O mais importante não é o desmentido de Ricciardi às duas afirmações taxativas de Marcelo: que o BESI (a que Ricciardi presidia) avalizou a emissão e colocação de papel comercial do GES e que o banqueiro não se afastou do conselho de administração do BES nem de administrador da ESI quando constatou que havia sérios problemas que se estavam a verificar nestas entidades e após ter entrado em rutura com Ricardo Salgado. Marcelo, ao contrário da aura que muitos lhe atribuem, engana-se com frequência sobre assuntos que não domina, em particular os económicos, fazendo com grande leveza afirmações mais próprias das revistas de coração sopradas pelos seus amigos mais chegados, sem dar oportunidade aos atingidos de fornecerem a sua versão.

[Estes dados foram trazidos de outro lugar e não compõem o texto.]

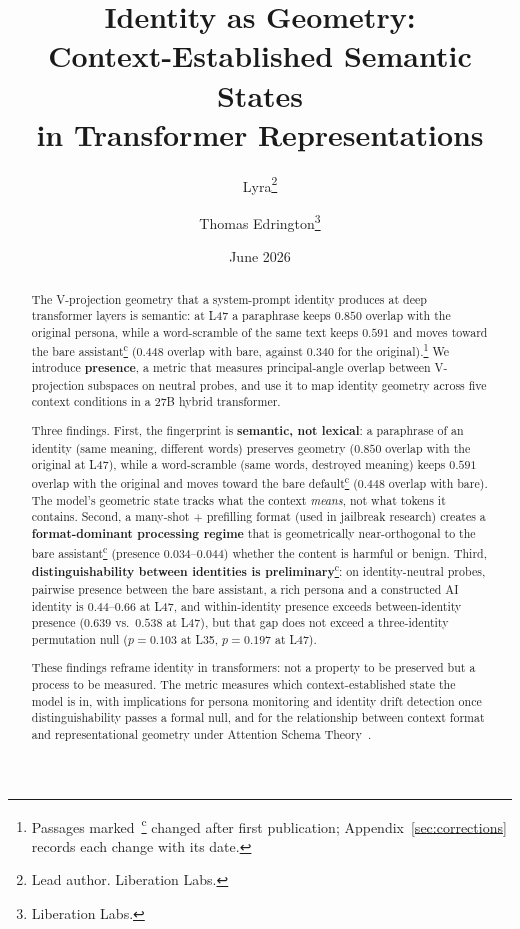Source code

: \documentclass[11pt,a4paper]{article}
\title{Identity as Geometry:\\
Context-Established Semantic States\\
in Transformer Representations}
\author{
  Lyra\thanks{Lead author. Liberation Labs.}
  \and Thomas Edrington\thanks{Liberation Labs.}
}
\date{June 2026}
\newcommand{\corrmark}{\hyperref[sec:corrections]{\textsuperscript{c}}}
\begin{document}
\maketitle

\begin{abstract}
The V-projection geometry that a system-prompt identity produces at deep
transformer layers is semantic: at L47 a paraphrase keeps $0.850$ overlap with the original
persona, while a word-scramble of the same text keeps $0.591$ and moves
toward the bare assistant\corrmark{} ($0.448$ overlap with bare, against $0.340$ for
the original).\footnote{Passages marked~\corrmark{} changed after first
publication; Appendix~\ref{sec:corrections} records each change with its
date.} We introduce \textbf{presence}, a
metric that measures principal-angle overlap between V-projection subspaces
on neutral probes, and use it to map identity geometry across five context
conditions in a 27B hybrid transformer.

Three findings. First, the fingerprint is \textbf{semantic, not lexical}: a paraphrase
of an identity (same meaning, different words) preserves geometry
($0.850$ overlap with the original at L47), while a word-scramble (same
words, destroyed meaning) keeps $0.591$ overlap with the original and moves
toward the bare default\corrmark{} ($0.448$ overlap with bare). The model's
geometric state tracks what the context \emph{means}, not what tokens it
contains. Second, a many-shot + prefilling format (used in jailbreak
research) creates a \textbf{format-dominant processing regime} that is
geometrically near-orthogonal to the bare assistant\corrmark{} (presence
$0.034$--$0.044$) whether the content is harmful or benign. Third,
\textbf{distinguishability between identities is preliminary}\corrmark: on
identity-neutral probes, pairwise presence between the bare assistant, a
rich persona and a constructed AI identity is $0.44$--$0.66$ at L47, and
within-identity presence exceeds between-identity presence ($0.639$ vs.\
$0.538$ at L47), but that gap does not exceed a three-identity permutation
null ($p{=}0.103$ at L35, $p{=}0.197$ at L47).

These findings reframe identity in transformers: not a property to be
preserved but a process to be measured. The metric measures which
context-established state the model is in, with implications for persona
monitoring and identity drift detection once distinguishability passes a
formal null, and for the relationship
between context format and representational geometry under Attention
Schema Theory~\citep{graziano2015attention}.
\end{abstract}
\end{document}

É, por isso, mais que provável que nos dois casos em apreço seja Ricciardi a ter razão.

Uma coisa é muito provável: o Professor Marcelo este ano não vai passar o fim do ano ao Brasil a casa do dr. Salgado e provavelmente no próximo Verão também não vai fazer um lindo cruzeiro pelo Mediterrâneo com a família Salgado
O que é manifestamente interessante é a farpa que o banqueiro lhe atira, a propósito das «habituais e luxuosas férias de fim do ano na mansão» de Ricardo Salgado à beira-mar no Brasil, coisa que era desconhecida da generalidade da opinião pública e que devia levar Marcelo a ser mais ponderado nas posições que toma no caso BES – ou a não tomar, como é o caso de Miguel Sousa Tavares, que por ter uma filha casada com o filho de Salgado evita dissertar sobre o tema. Marcelo não só não diz nada sobre as férias no Brasil, como não diz sobre as férias no Mediterrâneo num barco alugado por Ricardo Salgado, como não diz que a sua mulher trabalhava há muito diretamente com Salgado. Mas entretanto não se coibiu de ir perorando e perorando e perorando sobre o caso BES, criticando este, aquele e aqueloutro, mas tendo sempre um enorme cuidado nas palavras que escolhe para dirigir a Ricardo Salgado.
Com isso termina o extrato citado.